• SUPPLIED MATERIAL:
──────────────────────────────
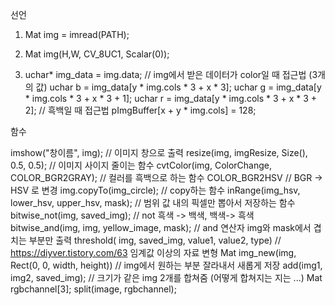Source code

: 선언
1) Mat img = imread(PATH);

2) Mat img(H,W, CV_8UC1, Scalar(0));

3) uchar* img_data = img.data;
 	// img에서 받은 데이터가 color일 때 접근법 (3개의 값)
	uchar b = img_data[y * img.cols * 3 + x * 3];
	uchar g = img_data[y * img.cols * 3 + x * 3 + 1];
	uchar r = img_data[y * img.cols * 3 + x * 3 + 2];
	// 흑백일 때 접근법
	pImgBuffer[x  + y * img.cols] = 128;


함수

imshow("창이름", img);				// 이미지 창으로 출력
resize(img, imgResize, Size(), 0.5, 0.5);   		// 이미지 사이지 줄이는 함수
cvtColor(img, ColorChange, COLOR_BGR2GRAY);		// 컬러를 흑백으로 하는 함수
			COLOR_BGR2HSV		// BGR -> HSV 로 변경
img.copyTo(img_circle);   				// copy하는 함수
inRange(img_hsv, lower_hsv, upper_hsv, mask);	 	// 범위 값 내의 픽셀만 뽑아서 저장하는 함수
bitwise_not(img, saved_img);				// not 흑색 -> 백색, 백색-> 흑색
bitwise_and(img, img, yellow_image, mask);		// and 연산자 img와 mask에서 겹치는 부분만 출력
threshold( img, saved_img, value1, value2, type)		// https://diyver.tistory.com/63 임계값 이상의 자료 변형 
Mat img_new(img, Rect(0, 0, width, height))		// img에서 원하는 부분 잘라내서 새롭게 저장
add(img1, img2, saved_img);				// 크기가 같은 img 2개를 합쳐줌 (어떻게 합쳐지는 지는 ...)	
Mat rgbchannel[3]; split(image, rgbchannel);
──────────────────────────────
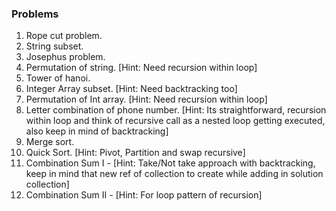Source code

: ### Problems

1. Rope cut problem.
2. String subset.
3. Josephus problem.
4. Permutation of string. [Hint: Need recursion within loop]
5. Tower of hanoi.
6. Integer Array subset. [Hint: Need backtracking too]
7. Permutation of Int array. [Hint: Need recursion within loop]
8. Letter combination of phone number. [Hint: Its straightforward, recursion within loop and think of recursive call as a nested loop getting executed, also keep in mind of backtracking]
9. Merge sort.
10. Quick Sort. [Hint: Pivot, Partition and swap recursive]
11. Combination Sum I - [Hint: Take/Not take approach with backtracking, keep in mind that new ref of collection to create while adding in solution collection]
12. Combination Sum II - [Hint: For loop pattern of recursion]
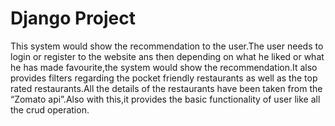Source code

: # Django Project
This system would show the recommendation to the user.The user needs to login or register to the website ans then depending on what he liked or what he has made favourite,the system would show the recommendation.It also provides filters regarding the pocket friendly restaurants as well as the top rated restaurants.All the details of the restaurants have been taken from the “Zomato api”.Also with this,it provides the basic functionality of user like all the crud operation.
──────────────────────────────
• WHAT YOU HAVE TO DO: Give exactly the lines above that run from the line with "5. Tower of hanoi." to the line with "# Django Project", both included, leaving every picture out.

• EXERCISE SOLUTION:
5. Tower of hanoi.
6. Integer Array subset. [Hint: Need backtracking too]
7. Permutation of Int array. [Hint: Need recursion within loop]
8. Letter combination of phone number. [Hint: Its straightforward, recursion within loop and think of recursive call as a nested loop getting executed, also keep in mind of backtracking]
9. Merge sort.
10. Quick Sort. [Hint: Pivot, Partition and swap recursive]
11. Combination Sum I - [Hint: Take/Not take approach with backtracking, keep in mind that new ref of collection to create while adding in solution collection]
12. Combination Sum II - [Hint: For loop pattern of recursion]
Source code

: # Django Project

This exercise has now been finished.